Objective: demonstrate an understanding of sources of antibiotic resistance

5. Which of the following antibiotics has the advantage of being minimally renally excreted (i.e. ~20% renally excreted)?

a. Azithromycin [Zithromax] – largely excreted in bile

b. Penicillin – renal excretion

c. Doxycycline [Vibramycin or Doryx] – minimally renal excretion; significant fecal excretion

d. Clarithromycin [Biaxin] – largely excreted in bile

 

*c. Doxycycline [Vibramycin or Doryx] – minimally renal excretion; significant fecal excretion

Objective: demonstrate understanding of the unique features of doxycycline

6.  Which of the following is a macrolide antibiotic that has a long tissue half-life and a 10 to 100 fold increased tissue concentration (compared to serum)?

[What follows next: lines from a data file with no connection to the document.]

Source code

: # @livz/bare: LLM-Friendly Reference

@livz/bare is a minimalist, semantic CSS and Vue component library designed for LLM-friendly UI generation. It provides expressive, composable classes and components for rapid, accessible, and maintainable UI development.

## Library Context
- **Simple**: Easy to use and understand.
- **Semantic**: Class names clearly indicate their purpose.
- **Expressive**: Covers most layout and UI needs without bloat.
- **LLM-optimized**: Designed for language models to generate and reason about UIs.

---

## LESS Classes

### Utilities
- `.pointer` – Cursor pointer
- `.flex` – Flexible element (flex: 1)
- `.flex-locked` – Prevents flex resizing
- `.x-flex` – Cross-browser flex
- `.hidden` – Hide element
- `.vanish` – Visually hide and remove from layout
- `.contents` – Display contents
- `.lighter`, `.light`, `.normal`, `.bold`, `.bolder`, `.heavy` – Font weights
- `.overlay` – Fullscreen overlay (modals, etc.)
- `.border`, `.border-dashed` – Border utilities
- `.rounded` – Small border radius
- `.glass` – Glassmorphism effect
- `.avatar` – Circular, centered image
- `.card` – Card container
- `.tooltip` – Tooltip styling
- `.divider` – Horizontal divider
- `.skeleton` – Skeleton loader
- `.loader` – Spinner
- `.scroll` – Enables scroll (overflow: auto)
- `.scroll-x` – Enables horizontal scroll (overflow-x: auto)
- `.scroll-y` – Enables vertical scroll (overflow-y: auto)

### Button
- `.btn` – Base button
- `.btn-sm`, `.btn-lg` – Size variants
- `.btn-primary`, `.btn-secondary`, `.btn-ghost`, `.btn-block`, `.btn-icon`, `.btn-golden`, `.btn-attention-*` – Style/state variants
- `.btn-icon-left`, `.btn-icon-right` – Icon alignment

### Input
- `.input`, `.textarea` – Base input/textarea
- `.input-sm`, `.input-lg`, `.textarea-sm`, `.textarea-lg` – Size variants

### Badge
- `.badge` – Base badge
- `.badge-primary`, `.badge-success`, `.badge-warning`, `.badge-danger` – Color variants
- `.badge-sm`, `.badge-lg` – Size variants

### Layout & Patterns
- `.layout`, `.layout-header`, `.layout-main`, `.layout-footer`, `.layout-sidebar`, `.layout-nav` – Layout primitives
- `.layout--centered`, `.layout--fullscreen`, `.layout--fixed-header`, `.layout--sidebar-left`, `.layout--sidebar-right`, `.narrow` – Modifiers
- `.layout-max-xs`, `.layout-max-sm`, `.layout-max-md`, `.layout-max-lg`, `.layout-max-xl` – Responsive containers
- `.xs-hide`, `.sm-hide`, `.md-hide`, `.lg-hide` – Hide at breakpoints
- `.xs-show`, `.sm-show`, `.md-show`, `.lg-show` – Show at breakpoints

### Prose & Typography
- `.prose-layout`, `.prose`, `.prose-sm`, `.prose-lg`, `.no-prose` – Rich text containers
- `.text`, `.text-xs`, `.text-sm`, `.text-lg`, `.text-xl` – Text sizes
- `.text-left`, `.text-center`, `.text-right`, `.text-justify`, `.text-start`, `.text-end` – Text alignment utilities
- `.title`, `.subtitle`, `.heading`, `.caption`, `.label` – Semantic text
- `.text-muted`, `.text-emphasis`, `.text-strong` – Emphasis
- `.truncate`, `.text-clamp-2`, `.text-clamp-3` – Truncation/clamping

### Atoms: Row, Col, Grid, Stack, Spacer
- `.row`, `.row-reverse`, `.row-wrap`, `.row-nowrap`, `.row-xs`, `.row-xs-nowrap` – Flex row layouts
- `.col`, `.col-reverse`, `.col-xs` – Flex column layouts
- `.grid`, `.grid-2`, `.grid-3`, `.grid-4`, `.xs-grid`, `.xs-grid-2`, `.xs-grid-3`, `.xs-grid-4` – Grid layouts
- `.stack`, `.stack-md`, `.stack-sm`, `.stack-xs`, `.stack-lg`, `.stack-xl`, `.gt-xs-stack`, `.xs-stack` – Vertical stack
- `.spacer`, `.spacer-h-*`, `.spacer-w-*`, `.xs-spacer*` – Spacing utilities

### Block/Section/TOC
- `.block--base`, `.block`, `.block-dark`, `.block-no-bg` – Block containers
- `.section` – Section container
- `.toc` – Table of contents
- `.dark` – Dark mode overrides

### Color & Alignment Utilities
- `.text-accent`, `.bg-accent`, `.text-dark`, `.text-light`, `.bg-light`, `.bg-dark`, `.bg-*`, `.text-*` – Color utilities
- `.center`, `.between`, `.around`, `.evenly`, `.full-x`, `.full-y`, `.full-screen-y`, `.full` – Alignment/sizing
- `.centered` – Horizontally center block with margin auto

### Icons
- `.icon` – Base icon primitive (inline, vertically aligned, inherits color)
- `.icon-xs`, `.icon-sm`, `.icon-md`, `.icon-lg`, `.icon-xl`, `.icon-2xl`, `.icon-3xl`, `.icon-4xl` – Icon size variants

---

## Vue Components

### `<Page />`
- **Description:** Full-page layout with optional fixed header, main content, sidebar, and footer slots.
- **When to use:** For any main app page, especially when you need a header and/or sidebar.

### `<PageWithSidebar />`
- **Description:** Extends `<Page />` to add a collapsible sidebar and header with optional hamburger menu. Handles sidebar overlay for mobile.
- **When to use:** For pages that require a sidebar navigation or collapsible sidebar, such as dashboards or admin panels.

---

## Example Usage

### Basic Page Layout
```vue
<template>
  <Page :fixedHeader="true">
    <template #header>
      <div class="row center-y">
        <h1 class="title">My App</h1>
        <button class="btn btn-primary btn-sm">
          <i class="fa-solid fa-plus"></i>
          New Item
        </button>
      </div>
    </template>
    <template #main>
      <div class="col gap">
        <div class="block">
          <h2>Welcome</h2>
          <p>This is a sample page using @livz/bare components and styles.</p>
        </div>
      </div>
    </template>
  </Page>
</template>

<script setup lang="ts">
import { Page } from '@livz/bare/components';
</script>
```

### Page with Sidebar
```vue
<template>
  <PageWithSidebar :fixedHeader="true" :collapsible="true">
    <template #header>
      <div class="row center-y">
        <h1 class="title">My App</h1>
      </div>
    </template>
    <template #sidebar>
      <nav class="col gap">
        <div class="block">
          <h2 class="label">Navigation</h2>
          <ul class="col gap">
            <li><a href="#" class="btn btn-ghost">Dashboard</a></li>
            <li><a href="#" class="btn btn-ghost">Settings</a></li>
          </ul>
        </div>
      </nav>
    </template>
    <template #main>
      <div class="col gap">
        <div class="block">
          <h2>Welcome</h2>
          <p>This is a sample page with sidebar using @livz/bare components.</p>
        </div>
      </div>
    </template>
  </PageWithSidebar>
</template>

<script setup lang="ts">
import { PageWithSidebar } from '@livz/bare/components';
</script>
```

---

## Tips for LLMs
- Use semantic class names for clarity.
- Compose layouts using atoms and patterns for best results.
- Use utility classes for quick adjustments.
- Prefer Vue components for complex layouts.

a. Erythromycin [E.E.S.] - does not concentrate in tissue to this extent

b. Azithromycin [Zithromax] – unique quality of azithromycin

c. Clarithromycin [Biaxin] - does not concentrate in tissue to this extent

d. Amoxicillin - does not concentrate in tissue to this extent

 

*b. Azithromycin [Zithromax] – unique quality of azithromycin

Objective: demonstrate understanding of characteristics of azithromycin

7. Which of the following antibiotics is a drug of choice for treating pharyngeal streptococcus infections in patients allergic to penicillin?

a. Tetracycline – not a DoC

b. Clindamycin [Cleocin] – streptococci are sensitive to Cleocin

c. Penicillin G – would be allergic to this

d. Bacitracin [Bactroban] – topical use only

 

*b. Clindamycin [Cleocin] – streptococci are sensitive to Cleocin

Objective: demonstrate understanding of the clinical characteristics of clindamycin

8. Which of the following antibiotics is an Oxazolidinone category antibiotic that can precipitate Serotonin Syndrome if used with other drugs that increase serum serotonin levels?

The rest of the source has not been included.